You’re walking up to the convenience store, as you are heading in, another customer is also walking up, but is maybe two steps ahead of you. They proceed to open the door, and as you reach to grab the handle, you realize they didn’t wait or attempt to hold it for you or anything, and it swiftly shut behind them and in your face.
In some areas, no one would even think twice about it, open the door and keep on going. In other areas, the person in front would be looked at as a jerk since they didn’t hold the door. And sometimes, you who had the door shut in your face would get laughed at, perfect for a meme.
No one wants to be a pushover, but plenty accept being a jerk. There’s actually a logic to it, if everyone were pushovers then things would work just fine. No one would step on another, everyone would hold doors for others. If no one took advantage, this would actually be the most ideal way of living. If everyone was nice and looked after each other to an extent. So in this type of society, there wouldn’t really be a ‘push over’ because no one would be pushing anyone else over. You’d just be a functioning member of society.

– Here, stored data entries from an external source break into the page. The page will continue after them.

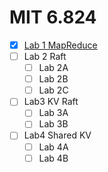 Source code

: # MIT 6.824

- [x] [Lab 1 MapReduce](lab1.md)
- [ ] Lab 2 Raft
  - [ ] Lab 2A
  - [ ] Lab 2B
  - [ ] Lab 2C
- [ ] Lab3 KV Raft
  - [ ] Lab 3A
  - [ ] Lab 3B
- [ ] Lab4 Shared KV
  - [ ] Lab 4A
  - [ ] Lab 4B
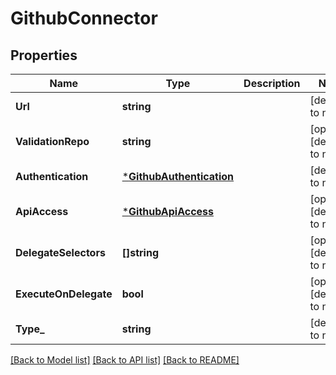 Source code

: # GithubConnector

## Properties
Name | Type | Description | Notes
------------ | ------------- | ------------- | -------------
**Url** | **string** |  | [default to null]
**ValidationRepo** | **string** |  | [optional] [default to null]
**Authentication** | [***GithubAuthentication**](GithubAuthentication.md) |  | [default to null]
**ApiAccess** | [***GithubApiAccess**](GithubApiAccess.md) |  | [optional] [default to null]
**DelegateSelectors** | **[]string** |  | [optional] [default to null]
**ExecuteOnDelegate** | **bool** |  | [optional] [default to null]
**Type_** | **string** |  | [default to null]

[[Back to Model list]](../README.md#documentation-for-models) [[Back to API list]](../README.md#documentation-for-api-endpoints) [[Back to README]](../README.md)

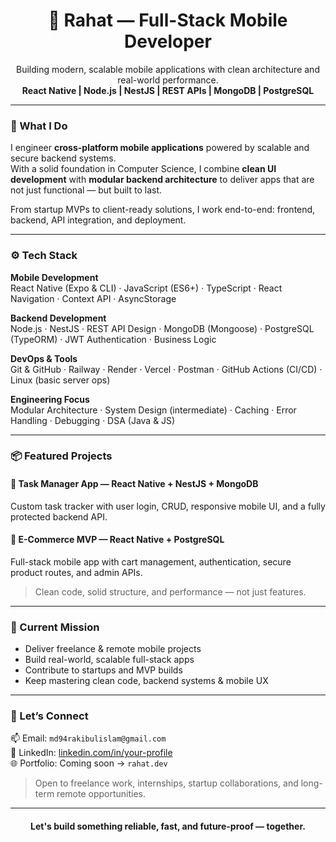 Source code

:<h1 align="center">🚀 Rahat — Full-Stack Mobile Developer</h1>
<p align="center">
  Building modern, scalable mobile applications with clean architecture and real-world performance.<br/>
  <strong>React Native | Node.js | NestJS | REST APIs | MongoDB | PostgreSQL</strong>
</p>

---

### 🧩 What I Do

I engineer **cross-platform mobile applications** powered by scalable and secure backend systems.  
With a solid foundation in Computer Science, I combine **clean UI development** with **modular backend architecture** to deliver apps that are not just functional — but built to last.

From startup MVPs to client-ready solutions, I work end-to-end: frontend, backend, API integration, and deployment.

---

### ⚙️ Tech Stack

**Mobile Development**  
React Native (Expo & CLI) · JavaScript (ES6+) · TypeScript · React Navigation · Context API · AsyncStorage

**Backend Development**  
Node.js · NestJS · REST API Design · MongoDB (Mongoose) · PostgreSQL (TypeORM) · JWT Authentication · Business Logic

**DevOps & Tools**  
Git & GitHub · Railway · Render · Vercel · Postman · GitHub Actions (CI/CD) · Linux (basic server ops)

**Engineering Focus**  
Modular Architecture · System Design (intermediate) · Caching · Error Handling · Debugging · DSA (Java & JS)

---

### 📦 Featured Projects

#### 📲 Task Manager App — React Native + NestJS + MongoDB  
Custom task tracker with user login, CRUD, responsive mobile UI, and a fully protected backend API.

#### 🛒 E-Commerce MVP — React Native + PostgreSQL  
Full-stack mobile app with cart management, authentication, secure product routes, and admin APIs.

> Clean code, solid structure, and performance — not just features.

---

### 🎯 Current Mission

- Deliver freelance & remote mobile projects  
- Build real-world, scalable full-stack apps  
- Contribute to startups and MVP builds  
- Keep mastering clean code, backend systems & mobile UX

---

### 🤝 Let’s Connect

📫 Email: `md94rakibulislam@gmail.com`  
🔗 LinkedIn: [linkedin.com/in/your-profile](https://linkedin.com/in/rakibul-islam-rahat)  
🌐 Portfolio: Coming soon → `rahat.dev`  

> Open to freelance work, internships, startup collaborations, and long-term remote opportunities.

---

<h4 align="center">Let's build something reliable, fast, and future-proof — together.</h4>
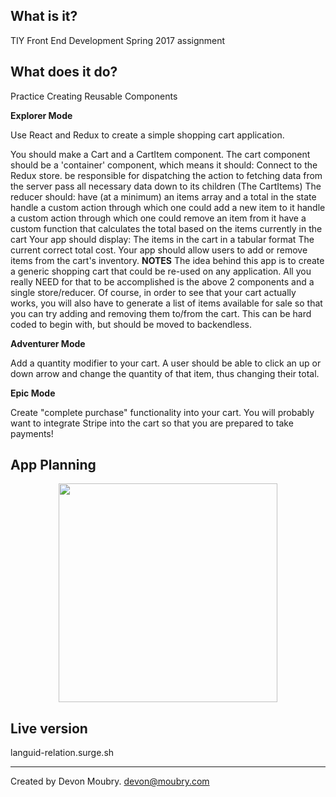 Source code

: What is it?
-----------

TIY Front End Development Spring 2017 assignment

What does it do?
----------------

Practice Creating Reusable Components

**Explorer Mode**

Use React and Redux to create a simple shopping cart application.

You should make a Cart and a CartItem component.
The cart component should be a 'container' component, which means it should:
Connect to the Redux store.
be responsible for dispatching the action to fetching data from the server
pass all necessary data down to its children (The CartItems)
The reducer should:
have (at a minimum) an items array and a total in the state
handle a custom action through which one could add a new item to it
handle a custom action through which one could remove an item from it
have a custom function that calculates the total based on the items currently in the cart
Your app should display:
The items in the cart in a tabular format
The current correct total cost.
Your app should allow users to add or remove items from the cart's inventory.
**NOTES**
The idea behind this app is to create a generic shopping cart that could be re-used on any application. All you really NEED for that to be accomplished is the above 2 components and a single store/reducer. Of course, in order to see that your cart actually works, you will also have to generate a list of items available for sale so that you can try adding and removing them to/from the cart. This can be hard coded to begin with, but should be moved to backendless.

**Adventurer Mode**

Add a quantity modifier to your cart. A user should be able to click an up or down arrow and change the quantity of that item, thus changing their total.

**Epic Mode**

Create "complete purchase" functionality into your cart. You will probably want to integrate Stripe into the cart so that you are prepared to take payments!

App Planning
------------

<p align="center">
  <img src="" width="350" />
</p>

Live version
------------

languid-relation.surge.sh

--------------------------------------------------------------------------------
Created by Devon Moubry.
devon@moubry.com
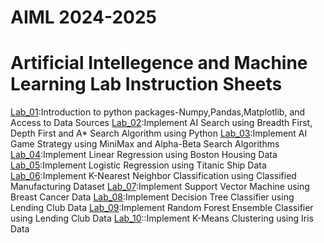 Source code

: # AIML 2024-2025
# Artificial Intellegence and Machine Learning Lab Instruction Sheets
[Lab_01](https://github.com/deepu002508/AIML-2025/blob/main/Lab%201.ipynb):Introduction to python packages-Numpy,Pandas,Matplotlib, and Access to Data Sources
[Lab_02](https://github.com/deepu002508/AIML-2025/blob/main/Lab%202.ipynb):Implement AI Search using Breadth First, Depth First and A* Search Algorithm using Python 
[Lab_03](https://github.com/deepu002508/AIML-2025/blob/main/Lab%203.ipynb):Implement AI Game Strategy using MiniMax and Alpha-Beta Search Algorithms
[Lab_04](https://github.com/deepu002508/AIML-2025/blob/main/Lab%204.ipynb):Implement Linear Regression using Boston Housing Data
[Lab_05](https://github.com/deepu002508/AIML-2025/blob/main/Lab%205.ipynb):Implement Logistic Regression using Titanic Ship Data 
[Lab_06](https://github.com/deepu002508/AIML-2025/blob/main/Lab%206.ipynb):Implement K-Nearest Neighbor Classification using Classified Manufacturing Dataset
[Lab_07](https://github.com/deepu002508/AIML-2025/blob/main/Lab%207.ipynb):Implement Support Vector Machine using Breast Cancer Data
[Lab_08]():Implement Decision Tree Classifier using Lending Club Data
[Lab_09]():Implement Random Forest Ensemble Classifier using Lending Club Data
[Lab_10]()::Implement K-Means Clustering using Iris Data
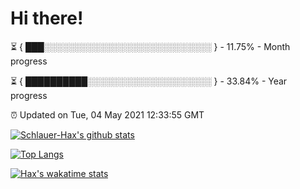 # Hi there!

⏳ { ███░░░░░░░░░░░░░░░░░░░░░░░░░░░ } - 11.75% - Month progress

⏳ { ██████████░░░░░░░░░░░░░░░░░░░░ } - 33.84% - Year progress

⏰ Updated on Tue, 04 May 2021 12:33:55 GMT


[![Schlauer-Hax's github stats](https://github-readme-stats.vercel.app/api?username=Schlauer-Hax&show_icons=true&theme=dark&count_private=true)](https://github.com/Schlauer-Hax)


[![Top Langs](https://github-readme-stats.vercel.app/api/top-langs/?username=Schlauer-Hax&layout=compact&theme=dark)](https://github.com/Schlauer-Hax?tab=repositories)


[![Hax's wakatime stats](https://github-readme-stats.vercel.app/api/wakatime?username=Hax&theme=dark)](https://wakatime.com/@Hax)

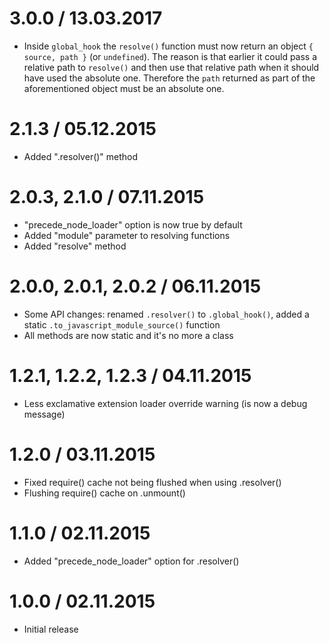 3.0.0 / 13.03.2017
==================

  * Inside `global_hook` the `resolve()` function must now return an object `{ source, path }` (or `undefined`). The reason is that earlier it could pass a relative path to `resolve()` and then use that relative path when it should have used the absolute one. Therefore the `path` returned as part of the aforementioned object must be an absolute one.

2.1.3 / 05.12.2015
==================

  * Added ".resolver()" method

2.0.3, 2.1.0 / 07.11.2015
==================

  * "precede_node_loader" option is now true by default
  * Added "module" parameter to resolving functions
  * Added "resolve" method

2.0.0, 2.0.1, 2.0.2 / 06.11.2015
==================

  * Some API changes: renamed `.resolver()` to `.global_hook()`, added a static `.to_javascript_module_source()` function
  * All methods are now static and it's no more a class

1.2.1, 1.2.2, 1.2.3 / 04.11.2015
==================

  * Less exclamative extension loader override warning (is now a debug message)

1.2.0 / 03.11.2015
==================

  * Fixed require() cache not being flushed when using .resolver()
  * Flushing require() cache on .unmount()

1.1.0 / 02.11.2015
==================

  * Added "precede_node_loader" option for .resolver()

1.0.0 / 02.11.2015
==================

  * Initial release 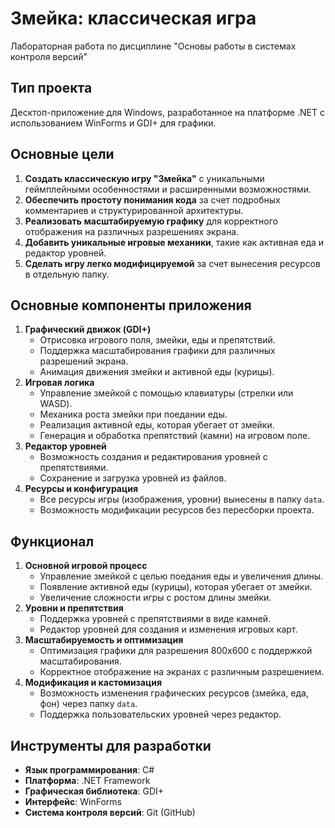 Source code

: # Змейка: классическая игра
Лабораторная работа по дисциплине "Основы работы в системах контроля версий"
## Тип проекта  
Десктоп-приложение для Windows, разработанное на платформе .NET с использованием WinForms и GDI+ для графики.  
## Основные цели  
1. **Создать классическую игру "Змейка"** с уникальными геймплейными особенностями и расширенными возможностями.  
2. **Обеспечить простоту понимания кода** за счет подробных комментариев и структурированной архитектуры.  
3. **Реализовать масштабируемую графику** для корректного отображения на различных разрешениях экрана.  
4. **Добавить уникальные игровые механики**, такие как активная еда и редактор уровней.  
5. **Сделать игру легко модифицируемой** за счет вынесения ресурсов в отдельную папку.  
## Основные компоненты приложения  
1. **Графический движок (GDI+)**  
   - Отрисовка игрового поля, змейки, еды и препятствий.  
   - Поддержка масштабирования графики для различных разрешений экрана.  
   - Анимация движения змейки и активной еды (курицы).  
2. **Игровая логика**  
   - Управление змейкой с помощью клавиатуры (стрелки или WASD).  
   - Механика роста змейки при поедании еды.  
   - Реализация активной еды, которая убегает от змейки.  
   - Генерация и обработка препятствий (камни) на игровом поле.  
3. **Редактор уровней**  
   - Возможность создания и редактирования уровней с препятствиями.  
   - Сохранение и загрузка уровней из файлов.  
4. **Ресурсы и конфигурация**  
   - Все ресурсы игры (изображения, уровни) вынесены в папку `data`.  
   - Возможность модификации ресурсов без пересборки проекта.  
## Функционал
1. **Основной игровой процесс**  
   - Управление змейкой с целью поедания еды и увеличения длины.  
   - Появление активной еды (курицы), которая убегает от змейки.  
   - Увеличение сложности игры с ростом длины змейки.  
2. **Уровни и препятствия**  
   - Поддержка уровней с препятствиями в виде камней.  
   - Редактор уровней для создания и изменения игровых карт.  
3. **Масштабируемость и оптимизация**  
   - Оптимизация графики для разрешения 800x600 с поддержкой масштабирования.  
   - Корректное отображение на экранах с различным разрешением.  
4. **Модификация и кастомизация**  
   - Возможность изменения графических ресурсов (змейка, еда, фон) через папку `data`.  
   - Поддержка пользовательских уровней через редактор.  
## Инструменты для разработки  
- **Язык программирования**: C#  
- **Платформа**: .NET Framework  
- **Графическая библиотека**: GDI+  
- **Интерфейс**: WinForms  
- **Система контроля версий**: Git (GitHub)   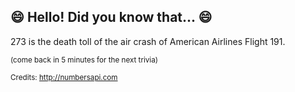 ## :smile: Hello! Did you know that... :smile:
273 is the death toll of the air crash of American Airlines Flight 191.

<sup>(come back in 5 minutes for the next trivia)</sup>


<sup>Credits: http://numbersapi.com</sup>
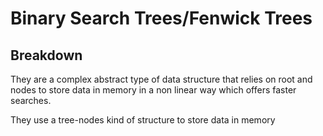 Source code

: # Binary Search Trees/Fenwick Trees


## Breakdown
They are a complex abstract type of data structure that relies on root and nodes to store data in memory in a non linear way which offers faster searches.

They use a tree-nodes kind of structure to store data in memory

Yet the unfortunate truth is that we don’t live in that world. We live in a world where people will deliberately try to get over on others and push them over to get their own way. This ranges from the most insignificant actions like spending time to hold a door to more extreme situations like theft or violence. A pushover in this environment will get steam rolled.
It’s sad really because most likely the pushover was raised in a good home, their family taught them good values and to care for all things. They taught them not to fight, to be a bigger person, and then life happens…
Pushovers are seen as a soft target, for theft, pan handlers and anyone else to take advantage of. So called friends will leech off of pushovers if they have money. Partners or significant others will have them at their beck and call. If they are driving in New York traffic they will never make it out without cutting someone off, which they’ve been taught not to do. This could carry into everything under the sun, even conversation; waiting for a good time to speak vs just cutting the other speaker off.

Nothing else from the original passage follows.